This view is reflected by the Special Rapporteur on Freedom of Expression and Opinion who argues that:
The right to privacy is often understood as an essential requirement for the realization of the right to freedom of expression. Undue interference with individuals’ privacy can both directly and indirectly limit the free development and exchange of ideas … An infringement upon one right can be both the cause and consequence of an infringement upon the other.
Thus, mass surveillance may also be a breach of the right to freedom of expression under article 19 of the ICCPR.
Given the priorities of Tim Wilson, the new Human Rights Commissioner, to examine laws that impeach on the right to free speech, the systemic surveillance of the public should be a high priority.
In addition, the surveillance of journalists is a troubling threat to a free and independent media, especially when journalists rely heavily on anonymous sources.

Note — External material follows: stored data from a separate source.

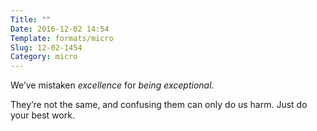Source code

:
 ```yaml
---
Title: ""
Date: 2016-12-02 14:54
Template: formats/micro
Slug: 12-02-1454
Category: micro
---
```


We’ve mistaken *excellence* for *being exceptional*. 

They’re not the same, and confusing them can only do us harm. Just do your best work.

Systemic government surveillance is also a threat to the right to a fair trial under article 14 of the ICCPR, as exemplified in Australia’s East Timor spying case, and recent revelations that Australia spied on a US law firm representing Indonesia.
The use of mass surveillance threatens the very nature of a democratic and fair society. The vey act of constantly being monitored has profound impacts on how a society, and individuals, operates. As the Special Rapporteur on Freedom of Expression and Opinion argues:
Communications surveillance should be regarded as a highly intrusive act that potentially interferes with the rights to freedom of expression and privacy and threatens the foundations of a democratic society.
As our MPs continue to debate these programs in parliament, it is important to consider the human rights standards committed to by our governments. When our government admits to openly spying “for the benefit of our friends” and to “uphold our values” it is important to take a step back and assess if their actions are a violation of human rights law.